Revision – February 2011
Bayer Material Science submits this revised paper due to inaccuracies reported in the original paper (October 2010). Specifically, the predicted indoor air concentrations shown for formaldehyde for Bayseal CC in the original paper (Table 1) were not background-corrected.  The predicted indoor air concentrations shown in this revised report reflect the background-correction; therefore, the predicted indoor air concentrations for formaldehyde for Bayseal CC are lower than the values presented in the original paper.  A second change is that the California OEHHA Indoor REL for formaldehyde is referenced in Tables 1 and 2 rather than the OEL.  The recommended re-occupancy times remain unchanged. 

SPRING, TEXAS - March 22, 2011 - A re-occupancy guideline defines the period in time after spray polyurethane foam (SPF) installation at which the building can be reoccupied by other workers, building occupants, or residents. The following factors need to be considered when developing a re-occupancy guideline: (1) identification of chemical components that off gas, including the concentration and duration of emanation, (2) assessment of these components with respect to known health hazard information available on the Material Safety Data Sheet (MSDS) or other sources, (3) the ratio of the coverage area of the insulation to the volume of the spray area (4) the level of ventilation or fresh air exchange in the structure, and (5) the type of population that will first re-occupy the structure.

In this work we propose a methodology for developing a re-occupancy guideline that integrates the above factors into the analysis. The methodology has many similarities to the Center for the Polyurethanes Industry / Spray Polyurethane Foam Alliance SPF Insulation Emissions Testing Protocol, which is currently in draft form. That methodology was the subject of a technical paper prepared for the 2008 CPI conference.
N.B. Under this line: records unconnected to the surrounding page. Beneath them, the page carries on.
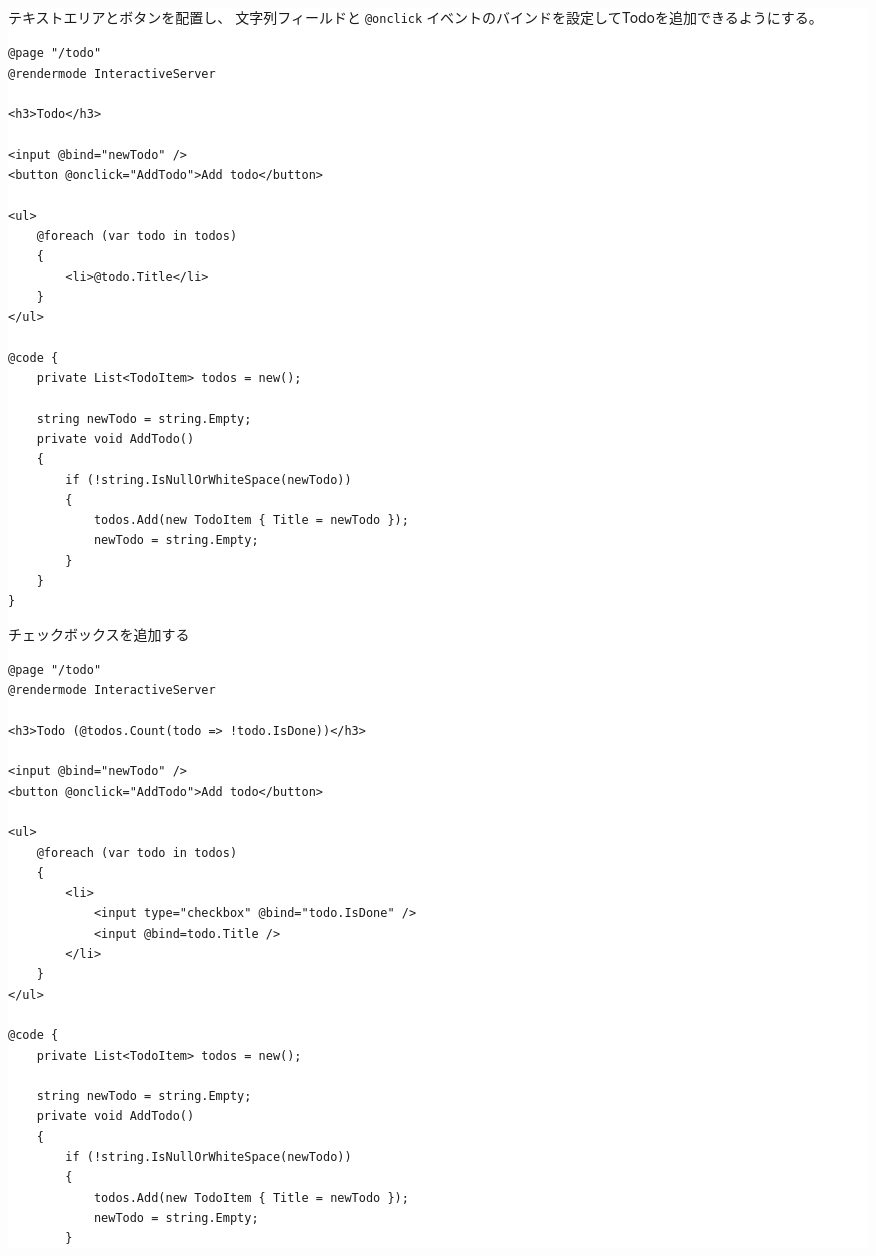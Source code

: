 テキストエリアとボタンを配置し、 文字列フィールドと `@onclick` イベントのバインドを設定してTodoを追加できるようにする。

```
@page "/todo"
@rendermode InteractiveServer

<h3>Todo</h3>

<input @bind="newTodo" />
<button @onclick="AddTodo">Add todo</button>

<ul>
    @foreach (var todo in todos)
    {
        <li>@todo.Title</li>
    }
</ul>

@code {
    private List<TodoItem> todos = new();

    string newTodo = string.Empty;
    private void AddTodo()
    {
        if (!string.IsNullOrWhiteSpace(newTodo))
        {
            todos.Add(new TodoItem { Title = newTodo });
            newTodo = string.Empty;
        }
    }
}
```

チェックボックスを追加する

```
@page "/todo"
@rendermode InteractiveServer

<h3>Todo (@todos.Count(todo => !todo.IsDone))</h3>

<input @bind="newTodo" />
<button @onclick="AddTodo">Add todo</button>

<ul>
    @foreach (var todo in todos)
    {
        <li>
            <input type="checkbox" @bind="todo.IsDone" />
            <input @bind=todo.Title />
        </li>
    }
</ul>

@code {
    private List<TodoItem> todos = new();

    string newTodo = string.Empty;
    private void AddTodo()
    {
        if (!string.IsNullOrWhiteSpace(newTodo))
        {
            todos.Add(new TodoItem { Title = newTodo });
            newTodo = string.Empty;
        }
```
The SPF systems used for this analysis were Bayseal CC, a closed cell foam, and Bayseal OC, an open cell foam. The re-occupancy guidelines for both Bayseal CC and Bayseal OC foams developed from this methodology are as follows: 12 hours for trades workers, and 24 hours for all others(e.g., residents, tenants, etc.). It is of note that methylene diphenyl diisocyanate (MDI) was not detected at any time point for either Bayseal CC or OC foam. The re-occupancy guidelines developed in this work are product specific. Recommendations for other re-occupancy guidelines for other SPF systems should be developed based on their unique emissions profiles.

BACKGROUND

To begin, it is important to provide a brief description of the typical two-component high pressure SPF system. SPF is formed from the combination of “A” side and “B” side materials. The “A” side is known as polymeric methylene diphenyl diisocyanate (PMDI) and consists of approximately equal amounts of monomeric MDI and higher molecular weight oligomers of MDI. The “B” side is a polyol blend which typically contains base polyols, catalysts, blowing agents, surfactants, flame retardants, and other additives. The A and B sides are typically housed in 55 gallon drums in the SPF spray rig, heated to approximately 110 – 130 degrees F in the dispensing unit, and then delivered via separate hoses to a pneumatic spray gun, where they are mixed by high pressure impingement, and then discharged as a spray of reacting foam onto the desired substrate (e.g., oriented strand board in a wall cavity). The reaction to form polyurethane foam takes only several seconds. Some of the compounds in the A and B sides are expected to exist in the foam unchanged (e.g., certain catalysts, blowing agents), and therefore can potentially be emitted from the installed foam. Other components will react to form polyurethane (base polyols, MDI, PMDI) or will react into the structure of the foam (e.g., certain catalysts); these components therefore are not anticipated to be available for emission from the installed foam.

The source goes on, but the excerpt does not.